The evaluation program is an important part of the framework for softwaredefectprediction. At this stage, different learning programs are evaluated and built with them to test the learners. The first question of the evaluation of the program is how to divide historical data into training and testing. As described above, the test data must be independent of the pupil's configuration. It is necessary to assess the performance of new data for learners' prerequisites. Cross validation is generally used to estimate the accuracy of the work with the actual prediction model. The circular cross validation involves the compilation of data into complementary subsets that perform analysis in other subsets of analysis and validation of a subset. In order to reduce variability, multiple rounds of cross validation were performed using different partitions, and the results were validated in two rounds.
association rules are suitable for softwaredefectprediction, we compared CBA2  with two other rule-based classification methods, i.e. C4.5  and RIPPER  , across twelve public-domain benchmark data sets obtained from the NASA Metrics Data (MDP) repository  and the PROMISE repository  . Comparisons are based on the area under the receiver operating characteristics curve (AUC). As argued later in this paper, the AUC represents the most informative indicator of predictive accuracy within the field of softwaredefectprediction.

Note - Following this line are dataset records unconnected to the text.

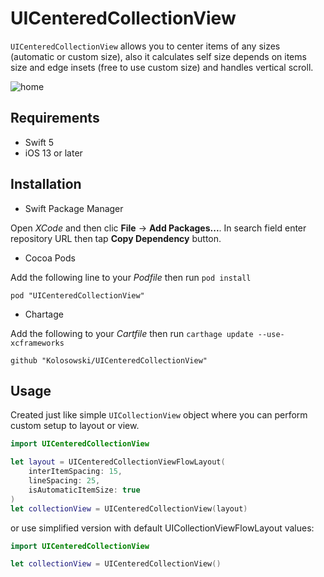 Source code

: # UICenteredCollectionView

`UICenteredCollectionView` allows you to center items of any sizes (automatic or custom size), also it calculates self size depends on items size and edge insets (free to use custom size) and handles vertical scroll.

![home](https://user-images.githubusercontent.com/51852330/185559041-895e9a8a-441d-4dc3-9d1c-e4490a5e2240.png)


## Requirements
* Swift 5
* iOS 13 or later


## Installation
* Swift Package Manager

Open *XCode* and then clic **File** -> **Add Packages...**. In search field enter repository URL then tap **Copy Dependency** button.

* Cocoa Pods

Add the following line to your *Podfile* then run `pod install`
```
pod "UICenteredCollectionView"
```

* Chartage

Add the following to your *Cartfile* then run `carthage update --use-xcframeworks`
```
github "Kolosowski/UICenteredCollectionView"
```

## Usage
Created just like simple `UICollectionView` object where you can perform custom setup to layout or view.
```swift
import UICenteredCollectionView

let layout = UICenteredCollectionViewFlowLayout(
	interItemSpacing: 15,
	lineSpacing: 25,
	isAutomaticItemSize: true
)
let collectionView = UICenteredCollectionView(layout)
```

or use simplified version with default UICollectionViewFlowLayout values:
```swift
import UICenteredCollectionView

let collectionView = UICenteredCollectionView()
```
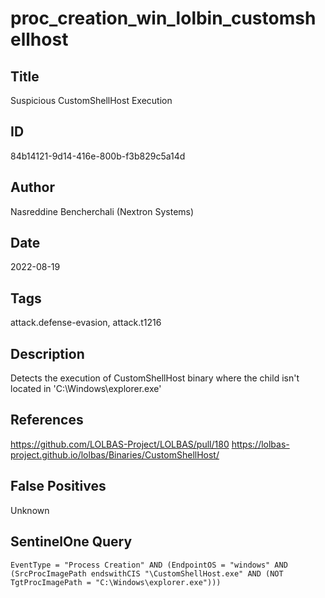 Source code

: # proc_creation_win_lolbin_customshellhost

## Title
Suspicious CustomShellHost Execution

## ID
84b14121-9d14-416e-800b-f3b829c5a14d

## Author
Nasreddine Bencherchali (Nextron Systems)

## Date
2022-08-19

## Tags
attack.defense-evasion, attack.t1216

## Description
Detects the execution of CustomShellHost binary where the child isn't located in 'C:\Windows\explorer.exe'

## References
https://github.com/LOLBAS-Project/LOLBAS/pull/180
https://lolbas-project.github.io/lolbas/Binaries/CustomShellHost/

## False Positives
Unknown

## SentinelOne Query
```
EventType = "Process Creation" AND (EndpointOS = "windows" AND (SrcProcImagePath endswithCIS "\CustomShellHost.exe" AND (NOT TgtProcImagePath = "C:\Windows\explorer.exe")))

``` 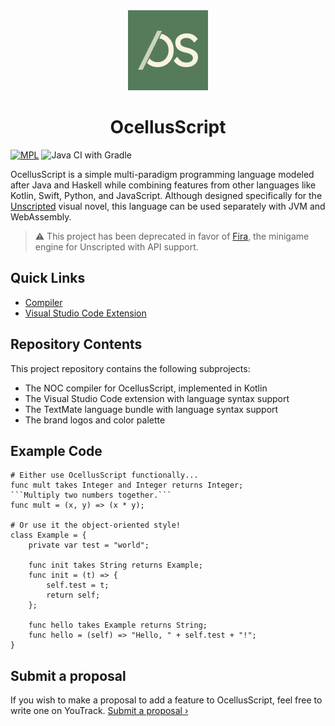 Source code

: <div align="center">
    <img width="128" src="./brand/logo.png" alt="OcellusScript logo">
    <h1>OcellusScript</h1>
</div>

[![MPL](https://img.shields.io/github/license/alicerunsonfedora/ocellusscript)](LICENSE.txt)
 ![Java CI with Gradle](https://github.com/alicerunsonfedora/ocellusscript/workflows/Java%20CI%20with%20Gradle/badge.svg?branch=master)

OcellusScript is a simple multi-paradigm programming language modeled after Java and Haskell while combining features from other languages like Kotlin, Swift, Python, and JavaScript. Although designed specifically for the [Unscripted](https://unscripted.marquiskurt.net) visual novel, this language can be used separately with JVM and WebAssembly.

> ⚠️ This project has been deprecated in favor of [Fira](https://github.com/alicerunsonfedora/fira), the minigame engine for Unscripted with API support.

## Quick Links

- [Compiler](./compiler/)
- [Visual Studio Code Extension](./vslang/)

## Repository Contents

This project repository contains the following subprojects:

- The NOC compiler for OcellusScript, implemented in Kotlin
- The Visual Studio Code extension with language syntax support
- The TextMate language bundle with language syntax support
- The brand logos and color palette

## Example Code

```ocls
# Either use OcellusScript functionally...
func mult takes Integer and Integer returns Integer;
```Multiply two numbers together.```
func mult = (x, y) => (x * y);

# Or use it the object-oriented style!
class Example = {
    private var test = "world";

    func init takes String returns Example;
    func init = (t) => {
        self.test = t;
        return self;
    };

    func hello takes Example returns String;
    func hello = (self) => "Hello, " + self.test + "!";
}
```

## Submit a proposal

If you wish to make a proposal to add a feature to OcellusScript, feel free to write one on YouTrack. [Submit a proposal &rsaquo;](https://youtrack.marquiskurt.net/youtrack/newIssue?project=OCLS)
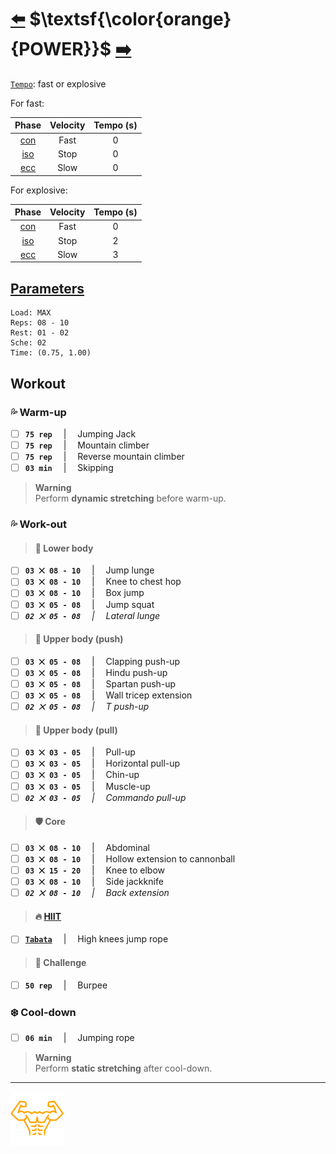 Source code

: # [:arrow_left:][prev] $\textsf{\color{orange}{POWER}}$ [:arrow_right:][next]

[`Tempo`](../glossary.md#t)\: fast or explosive

For fast:

|Phase                  |Velocity|Tempo (s)|
|:---------------------:|:------:|:-------:|
|[con](../glossary.md#c)|Fast    |0        |
|[iso](../glossary.md#i)|Stop    |0        |
|[ecc](../glossary.md#e)|Slow    |0        |

For explosive:

|Phase                  |Velocity|Tempo (s)|
|:---------------------:|:------:|:-------:|
|[con](../glossary.md#c)|Fast    |0        |
|[iso](../glossary.md#i)|Stop    |2        |
|[ecc](../glossary.md#e)|Slow    |3        |

## [Parameters](../training.md#parameters)

```plaintext
Load: MAX
Reps: 08 - 10
Rest: 01 - 02
Sche: 02
Time: (0.75, 1.00)
```

## Workout

### :sweat_drops: Warm-up

+ [ ] **`75 rep`** &emsp;\|&emsp; Jumping Jack
+ [ ] **`75 rep`** &emsp;\|&emsp; Mountain climber
+ [ ] **`75 rep`** &emsp;\|&emsp; Reverse mountain climber
+ [ ] **`03 min`** &emsp;\|&emsp; Skipping

> **Warning**  
> Perform **dynamic stretching** before warm-up\.

### :sweat_drops: Work-out

> #### :leg: Lower body

+ [ ] **`03 ⨉ 08 - 10`** &emsp;\|&emsp; Jump lunge
+ [ ] **`03 ⨉ 08 - 10`** &emsp;\|&emsp; Knee to chest hop
+ [ ] **`03 ⨉ 08 - 10`** &emsp;\|&emsp; Box jump
+ [ ] **`03 ⨉ 05 - 08`** &emsp;\|&emsp; Jump squat
+ [ ] _**`02 ⨉ 05 - 08`** &emsp;\|&emsp; Lateral lunge_

> #### :muscle: Upper body (push)

+ [ ] **`03 ⨉ 05 - 08`** &emsp;\|&emsp; Clapping push-up
+ [ ] **`03 ⨉ 05 - 08`** &emsp;\|&emsp; Hindu push-up
+ [ ] **`03 ⨉ 05 - 08`** &emsp;\|&emsp; Spartan push-up
+ [ ] **`03 ⨉ 05 - 08`** &emsp;\|&emsp; Wall tricep extension
+ [ ] _**`02 ⨉ 05 - 08`** &emsp;\|&emsp; T push-up_

> #### :muscle: Upper body (pull)

+ [ ] **`03 ⨉ 03 - 05`** &emsp;\|&emsp; Pull-up
+ [ ] **`03 ⨉ 03 - 05`** &emsp;\|&emsp; Horizontal pull-up
+ [ ] **`03 ⨉ 03 - 05`** &emsp;\|&emsp; Chin-up
+ [ ] **`03 ⨉ 03 - 05`** &emsp;\|&emsp; Muscle-up
+ [ ] _**`02 ⨉ 03 - 05`** &emsp;\|&emsp; Commando pull-up_

> #### :shield: Core

+ [ ] **`03 ⨉ 08 - 10`** &emsp;\|&emsp; Abdominal
+ [ ] **`03 ⨉ 08 - 10`** &emsp;\|&emsp; Hollow extension to cannonball
+ [ ] **`03 ⨉ 15 - 20`** &emsp;\|&emsp; Knee to elbow
+ [ ] **`03 ⨉ 08 - 10`** &emsp;\|&emsp; Side jackknife
+ [ ] _**`02 ⨉ 08 - 10`** &emsp;\|&emsp; Back extension_

> #### :fire: [HIIT][abcd]

+ [ ] [**`Tabata`**][abcd] &emsp;\|&emsp; High knees jump rope

> #### :triangular_flag_on_post: Challenge

+ [ ] **`50 rep`** &emsp;\|&emsp; Burpee

### :snowflake: Cool-down

+ [ ] **`06 min`** &emsp;\|&emsp; Jumping rope

> **Warning**  
> Perform **static stretching** after cool-down\.

---

[![Man's abdominals](../../src/six_pack_little.svg)](../training.md "Home")

[abcd]: ../glossary.md "Glossary"
[next]: ../trainings/mixed.md "Mixed training"
[prev]: ../trainings/strength.md "Strength training"
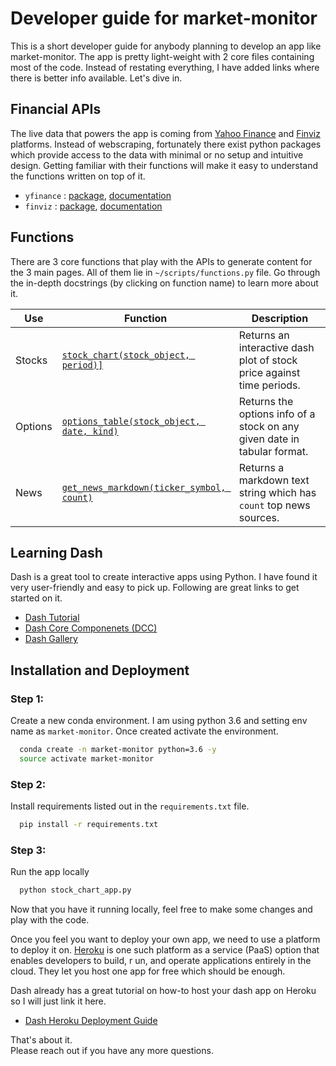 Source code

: # Developer guide for market-monitor

This is a short developer guide for anybody planning to develop an app like market-monitor. 
The app is pretty light-weight with 2 core files containing most of the code. Instead of restating 
everything, I have added links where there is better info available. Let's dive in.

## Financial APIs

The live data that powers the app is coming from [Yahoo Finance](https://finance.yahoo.com/) and 
[Finviz](https://finviz.com/) platforms. Instead of webscraping,
fortunately there exist python packages which provide access to the data with minimal or no setup and intuitive design.
Getting familiar with their functions will make it easy to understand the functions written on top of it.

* `yfinance` : [package](https://pypi.org/project/yfinance/), [documentation](https://aroussi.com/post/python-yahoo-finance)
* `finviz` : [package](https://pypi.org/project/finviz/), [documentation](https://github.com/mariostoev/finviz/blob/master/README.rst)


## Functions

There are 3 core functions that play with the APIs to generate content for the 3 main pages.
All of them lie in `~/scripts/functions.py` file. Go through the in-depth docstrings (by clicking on function name) to learn more about it.

Use | Function | Description
------------ | ------------- | ---
Stocks | [`stock_chart(stock_object, period)]`](https://github.com/vinaykale64/market-monitor/blob/master/scripts/functions.py#L4) | Returns an interactive dash plot of stock price against time periods.
Options | [`options_table(stock_object, date, kind)`](https://github.com/vinaykale64/market-monitor/blob/master/scripts/functions.py#L71) | Returns the options info of a stock on any given date in tabular format.
News | [`get_news_markdown(ticker_symbol, count)`](https://github.com/vinaykale64/market-monitor/blob/master/scripts/functions.py#L180) | Returns a markdown text string which has `count` top news sources.

## Learning Dash

Dash is a great tool to create interactive apps using Python. I have found it very user-friendly and easy to pick up. 
Following are great links to get started on it.

* [Dash Tutorial](https://dash.plotly.com/installation)
* [Dash Core Componenets (DCC)](https://dash.plotly.com/dash-core-components )
* [Dash Gallery](https://dash-gallery.plotly.host/Portal/)

## Installation and Deployment

### Step 1: 
Create a new conda environment. I am using python 3.6 and setting env name as 
`market-monitor`. Once created activate the environment.

``` bash
  conda create -n market-monitor python=3.6 -y
  source activate market-monitor
```

### Step 2: 
Install requirements listed out in the `requirements.txt` file.

``` bash
  pip install -r requirements.txt
```

### Step 3: 
Run the app locally 
``` bash
  python stock_chart_app.py
```

Now that you have it running locally, feel free to make some changes and play with the code. 


Once you feel you want to deploy your own app, we need to use a platform to deploy it on. 
[Heroku](https://www.heroku.com/) is one such platform as a service (PaaS) option that enables developers to build, r
un, and operate applications entirely in the cloud. They let you host one app for free which should be enough.

Dash already has a great tutorial on how-to host your dash app on Heroku so I will just link it here.

* [Dash Heroku Deployment Guide](https://dash.plotly.com/deployment)

That's about it.   
Please reach out if you have any more questions.

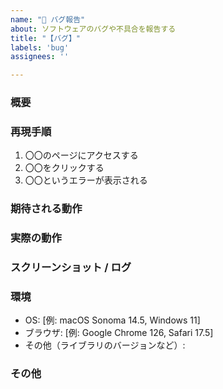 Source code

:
 ```yaml
---
name: "🐞 バグ報告"
about: ソフトウェアのバグや不具合を報告する
title: "【バグ】"
labels: 'bug'
assignees: ''

---
```


### 概要
### 再現手順
1. 〇〇のページにアクセスする
2. 〇〇をクリックする
3. 〇〇というエラーが表示される

### 期待される動作
### 実際の動作
### スクリーンショット / ログ
### 環境
 - OS: [例: macOS Sonoma 14.5, Windows 11]
 - ブラウザ: [例: Google Chrome 126, Safari 17.5]
 - その他（ライブラリのバージョンなど）:

### その他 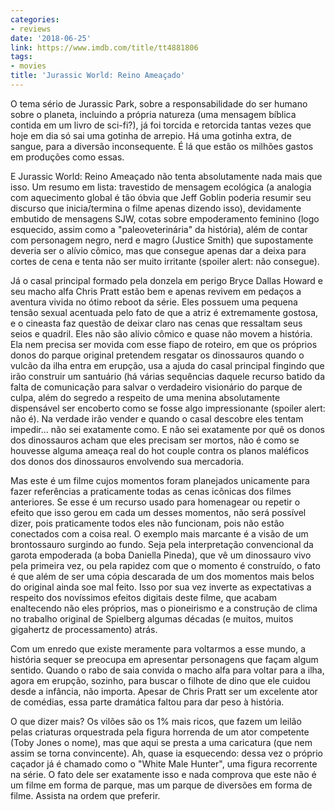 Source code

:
 ```yaml
---
categories:
- reviews
date: '2018-06-25'
link: https://www.imdb.com/title/tt4881806
tags:
- movies
title: 'Jurassic World: Reino Ameaçado'
---
```


O tema sério de Jurassic Park, sobre a responsabilidade do ser humano sobre o planeta, incluindo a própria natureza (uma mensagem bíblica contida em um livro de sci-fi?), já foi torcida e retorcida tantas vezes que hoje em dia só sai uma gotinha de arrepio. Há uma gotinha extra, de sangue, para a diversão inconsequente. É lá que estão os milhões gastos em produções como essas.

E Jurassic World: Reino Ameaçado não tenta absolutamente nada mais que isso. Um resumo em lista: travestido de mensagem ecológica (a analogia com aquecimento global é tão óbvia que Jeff Goblin poderia resumir seu discurso que inicia/termina o filme apenas dizendo isso), devidamente embutido de mensagens SJW, cotas sobre empoderamento feminino (logo esquecido, assim como a "paleoveterinária" da história), além de contar com personagem negro, nerd e magro (Justice Smith) que supostamente deveria ser o alívio cômico, mas que consegue apenas dar a deixa para cortes de cena e tenta não ser muito irritante (spoiler alert: não consegue).

Já o casal principal formado pela donzela em perigo Bryce Dallas Howard e seu macho alfa Chris Pratt estão bem e apenas revivem em pedaços a aventura vivida no ótimo reboot da série. Eles possuem uma pequena tensão sexual acentuada pelo fato de que a atriz é extremamente gostosa, e o cineasta faz questão de deixar claro nas cenas que ressaltam seus seios e quadril. Eles não são alívio cômico e quase não movem a história. Ela nem precisa ser movida com esse fiapo de roteiro, em que os próprios donos do parque original pretendem resgatar os dinossauros quando o vulcão da ilha entra em erupção, usa a ajuda do casal principal fingindo que irão construir um santuário (há várias sequências daquele recurso batido da falta de comunicação para salvar o verdadeiro visionário do parque de culpa, além do segredo a respeito de uma menina absolutamente dispensável ser encoberto como se fosse algo impressionante (spoiler alert: não é). Na verdade irão vender e quando o casal descobre eles tentam impedir... não sei exatamente como. E não sei exatamente por quê os donos dos dinossauros acham que eles precisam ser mortos, não é como se houvesse alguma ameaça real do hot couple contra os planos maléficos dos donos dos dinossauros envolvendo sua mercadoria.

Mas este é um filme cujos momentos foram planejados unicamente para fazer referências a praticamente todas as cenas icônicas dos filmes anteriores. Se esse é um recurso usado para homenagear ou repetir o efeito que isso gerou em cada um desses momentos, não será possível dizer, pois praticamente todos eles não funcionam, pois não estão conectados com a coisa real. O exemplo mais marcante é a visão de um brontossauro surgindo ao fundo. Seja pela interpretação convencional da garota empoderada (a boba Daniella Pineda), que vê um dinossauro vivo pela primeira vez, ou pela rapidez com que o momento é construído, o fato é que além de ser uma cópia descarada de um dos momentos mais belos do original ainda soe mal feito. Isso por sua vez inverte as expectativas a respeito dos novíssimos efeitos digitais deste filme, que acabam enaltecendo não eles próprios, mas o pioneirismo e a construção de clima no trabalho original de Spielberg algumas décadas (e muitos, muitos gigahertz de processamento) atrás.

Com um enredo que existe meramente para voltarmos a esse mundo, a história sequer se preocupa em apresentar personagens que façam algum sentido. Quando o rabo de saia convida o macho alfa para voltar para a ilha, agora em erupção, sozinho, para buscar o filhote de dino que ele cuidou desde a infância, não importa. Apesar de Chris Pratt ser um excelente ator de comédias, essa parte dramática faltou para dar peso à história.

O que dizer mais? Os vilões são os 1% mais ricos, que fazem um leilão pelas criaturas orquestrada pela figura horrenda de um ator competente (Toby Jones o nome), mas que aqui se presta a uma caricatura (que nem assim se torna convincente). Ah, quase ia esquecendo: dessa vez o próprio caçador já é chamado como o "White Male Hunter", uma figura recorrente na série. O fato dele ser exatamente isso e nada comprova que este não é um filme em forma de parque, mas um parque de diversões em forma de filme. Assista na ordem que preferir. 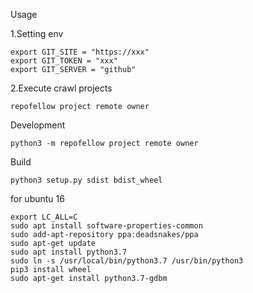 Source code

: Usage  

1.Setting env  
```  
export GIT_SITE = "https://xxx"  
export GIT_TOKEN = "xxx"  
export GIT_SERVER = "github"  
```

2.Execute crawl projects  
```
repofellow project remote owner
```

Development  
```
python3 -m repofellow project remote owner
```

Build  
```
python3 setup.py sdist bdist_wheel
```

for ubuntu 16  
```
export LC_ALL=C
sudo apt install software-properties-common
sudo add-apt-repository ppa:deadsnakes/ppa
sudo apt-get update
sudo apt install python3.7
sudo ln -s /usr/local/bin/python3.7 /usr/bin/python3
pip3 install wheel
sudo apt-get install python3.7-gdbm
``` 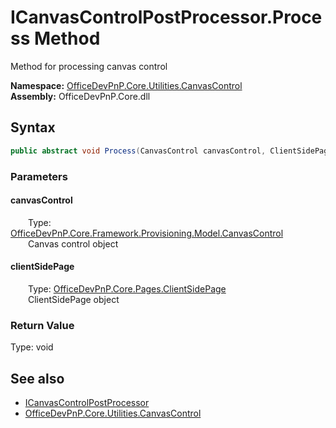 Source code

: # ICanvasControlPostProcessor.Process Method  
 Method for processing canvas control   

**Namespace:** [OfficeDevPnP.Core.Utilities.CanvasControl](OfficeDevPnP.Core.Utilities.CanvasControl.md)  
**Assembly:** OfficeDevPnP.Core.dll  
## Syntax
```C#
public abstract void Process(CanvasControl canvasControl, ClientSidePage clientSidePage)
```
### Parameters
#### canvasControl  
&emsp;&emsp;Type: [OfficeDevPnP.Core.Framework.Provisioning.Model.CanvasControl](OfficeDevPnP.Core.Framework.Provisioning.Model.CanvasControl.md)  
&emsp;&emsp;Canvas control object  

  

#### clientSidePage  
&emsp;&emsp;Type: [OfficeDevPnP.Core.Pages.ClientSidePage](OfficeDevPnP.Core.Pages.ClientSidePage.md)  
&emsp;&emsp;ClientSidePage object  

  

### Return Value
Type: void  

## See also
- [ICanvasControlPostProcessor](OfficeDevPnP.Core.Utilities.CanvasControl.ICanvasControlPostProcessor.md) 
- [OfficeDevPnP.Core.Utilities.CanvasControl](OfficeDevPnP.Core.Utilities.CanvasControl.md) 
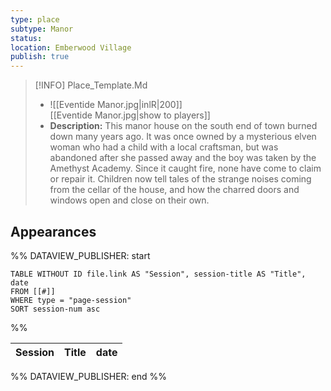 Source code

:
 ```yaml
---
type: place
subtype: Manor
status: 
location: Emberwood Village
publish: true
---
```


>[!INFO] Place_Template.Md
>- ![[Eventide Manor.jpg|inlR|200]]
<br/> [[Eventide Manor.jpg|show to players]]
> - **Description:** This manor house on the south end of town burned down many years ago. It was once owned by a mysterious elven woman who had a child with a local craftsman, but was abandoned after she passed away and the boy was taken by the Amethyst Academy. Since it caught fire, none have come to claim or repair it. Children now tell tales of the strange noises coming from the cellar of the house, and how the charred doors and windows open and close on their own.

## Appearances

%% DATAVIEW_PUBLISHER: start
```dataview
TABLE WITHOUT ID file.link AS "Session", session-title AS "Title", date
FROM [[#]]
WHERE type = "page-session"
SORT session-num asc
```
%%

| Session | Title | date |
| ------- | ----- | ---- |

%% DATAVIEW_PUBLISHER: end %%
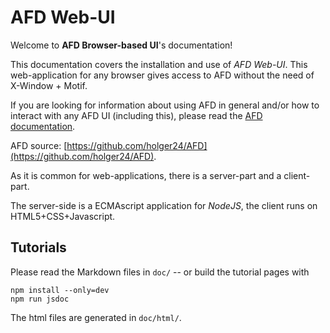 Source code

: # AFD Web-UI

Welcome to **AFD Browser-based UI**'s documentation!

This documentation covers the installation and use of *AFD Web-UI*.
This web-application for any browser gives access to AFD without the need of 
X-Window + Motif.

If you are looking for information about using AFD in general and/or how to 
interact with any AFD UI (including this), please read
the [AFD documentation](https://download.dwd.de/pub/afd/doc/).

AFD source: [https://github.com/holger24/AFD](https://github.com/holger24/AFD).

As it is common for web-applications, there is a server-part and a client-part.

The server-side is a ECMAscript application for *NodeJS*, the client runs on 
HTML5+CSS+Javascript.

## Tutorials

Please read the Markdown files in `doc/` -- or build the tutorial pages with
```
npm install --only=dev
npm run jsdoc
```
The html files are generated in `doc/html/`.
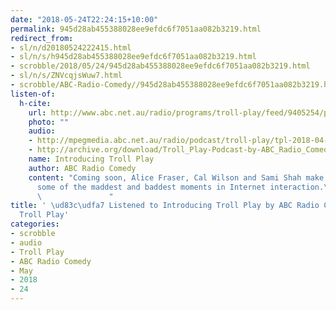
 ```yaml
---
date: "2018-05-24T22:24:15+10:00"
permalink: 945d28ab455388028ee9efdc6f7051aa082b3219.html
redirect_from:
- sl/n/d20180524222415.html
- sl/n/s/h945d28ab455388028ee9efdc6f7051aa082b3219.html
- scrobble/2018/05/24/945d28ab455388028ee9efdc6f7051aa082b3219.html
- sl/n/s/ZNVcqjsWuw7.html
- scrobble/ABC-Radio-Comedy//945d28ab455388028ee9efdc6f7051aa082b3219.html
listen-of:
  h-cite:
    url: http://www.abc.net.au/radio/programs/troll-play/feed/9405254/podcast.xml
    photo: ""
    audio:
    - http://mpegmedia.abc.net.au/radio/podcast/troll-play/tpl-2018-04-13-ep0.mp3
    - http://archive.org/download/Troll_Play-Podcast-by-ABC_Radio_Comedy/Introducing_Troll_Play.mp3
    name: Introducing Troll Play
    author: ABC Radio Comedy
    content: "Coming soon, Alice Fraser, Cal Wilson and Sami Shah make comedy from
      some of the maddest and baddest moments in Internet interaction.\n                    \n
      \               "
title: ' \ud83c\udfa7 Listened to Introducing Troll Play by ABC Radio Comedy From
  Troll Play'
categories:
- scrobble
- audio
- Troll Play
- ABC Radio Comedy
- May
- 2018
- 24
---
```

Defects in software systems continue to be a major problem. Defectprediction is an important topic in software quality research and could help on planning, controlling and executing software development activities. Nowadays, computer scientists have shown the interest in the study of social insect’s behaviour in neural networks area for solving different prediction problems.Chief among these is the Artificial Bee Colony (ABC) algorithm. This paper investigates the use of ABC algorithm that simulates the intelligent foraging behaviour of a honey bee swarm. Multilayer Perceptron (MLP) trained with the standard back propagation algorithm normally utilises computationally intensive training algorithms. One of the crucial problems with the backpropagation (BP) algorithm is that it can sometimes yield the networks with suboptimal weights because of the presence of many local optima in the solution space. To overcome ABC algorithm used in this work to train MLP learning the complex behaviour of softwaredefectprediction data trained by BP, the performance of MLP-ABC is benchmarked against MLP training with the standard BP. The experimental result shows that MLP-ABC performance is better than MLP-BP.